I am so unsure of what to say that would really help, I have no words.. I am so grateful for the gospel plan and eternal families (and friends) and know that that will carry you through this ordeal. I found this scripture tonight and it is a perfect thought to grab hold of, even if only moment to moment.
"Be strong and courageous. Do not be afraid or terrified because of them, for the Lord your God goes with you; he will never leave you nor forsake you..." (Deuteronomy 31:6)
I know that is true. I know He will be with you and your family as you walk this path... I hope I can somehow help carry the burden it will be for you.

Heather Carter said...

Ms. Sally- I feel honored that you have allowed me to read your blog. I can't imagine what you and your family are feeling. I definitely know that you are a survivor, an overcomer and a very strong individual. I remember when you first told me about your health situation when Sarah started lessons with you. I was impressed (not sure if this is the right word, but can't really think of a better one at the moment) by your poise, your directness and your very apparent positive outlook. I believe that you will overcome this and any other obstacles that come your way. Best, Heather

Jordan Smith said...

Sister Plautz you inspire me! I wanted to share with you a quote that actually comes from The Lord of the Rings :) I don't know if you ever read the books or have seen the movies but for this it doesn't really mater if you have or have not. This is the quote, Frodo-"I wish the ring had never came to me.

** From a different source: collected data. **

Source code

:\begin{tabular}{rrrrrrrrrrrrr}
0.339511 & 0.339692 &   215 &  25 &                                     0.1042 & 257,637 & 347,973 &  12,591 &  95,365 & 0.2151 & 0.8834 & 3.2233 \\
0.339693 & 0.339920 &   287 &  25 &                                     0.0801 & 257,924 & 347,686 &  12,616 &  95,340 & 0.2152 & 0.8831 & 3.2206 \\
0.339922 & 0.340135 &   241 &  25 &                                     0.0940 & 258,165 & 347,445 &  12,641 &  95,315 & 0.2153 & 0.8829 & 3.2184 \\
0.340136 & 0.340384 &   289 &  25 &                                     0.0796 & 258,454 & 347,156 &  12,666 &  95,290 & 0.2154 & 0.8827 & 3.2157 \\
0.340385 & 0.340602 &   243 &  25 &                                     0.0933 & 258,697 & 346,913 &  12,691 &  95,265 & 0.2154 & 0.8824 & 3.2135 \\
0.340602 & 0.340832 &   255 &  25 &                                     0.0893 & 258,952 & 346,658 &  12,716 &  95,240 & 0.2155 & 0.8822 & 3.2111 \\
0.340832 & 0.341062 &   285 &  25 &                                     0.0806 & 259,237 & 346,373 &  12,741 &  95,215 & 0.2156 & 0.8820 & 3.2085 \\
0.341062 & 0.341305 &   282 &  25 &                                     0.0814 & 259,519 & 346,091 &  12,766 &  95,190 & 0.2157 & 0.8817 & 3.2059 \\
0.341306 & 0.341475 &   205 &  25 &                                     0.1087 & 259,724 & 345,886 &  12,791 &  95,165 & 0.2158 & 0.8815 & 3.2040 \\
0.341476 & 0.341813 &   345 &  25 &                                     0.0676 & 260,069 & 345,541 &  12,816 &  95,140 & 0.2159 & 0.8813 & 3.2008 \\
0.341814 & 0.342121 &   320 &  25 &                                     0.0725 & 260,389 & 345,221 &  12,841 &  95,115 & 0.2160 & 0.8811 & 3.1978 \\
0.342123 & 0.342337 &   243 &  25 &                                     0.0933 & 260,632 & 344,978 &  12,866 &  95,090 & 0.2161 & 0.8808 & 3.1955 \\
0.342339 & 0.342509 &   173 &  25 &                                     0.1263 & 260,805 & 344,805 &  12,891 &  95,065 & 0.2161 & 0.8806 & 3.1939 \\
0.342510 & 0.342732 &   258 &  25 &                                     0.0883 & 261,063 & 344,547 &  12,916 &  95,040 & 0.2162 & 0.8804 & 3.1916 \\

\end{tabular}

I wish none of this had happened."
Gandalf-"So do all who live to see such times...but that is not for them to decide. All you have to decide is what to do with the time that is give to you." (substitute "ring" with a burden that you might have.)
I know it might sound funny but it helped me to think of what's most important in life and it helped me to move on in life with so much uncertainty of what was to come.

spragues5 said...

I love you so much! I am grateful for eternal friends as well as eternal families. I love the song. I love the idea of being 'Overcomers'. Our prayers are with you always and especially at this time.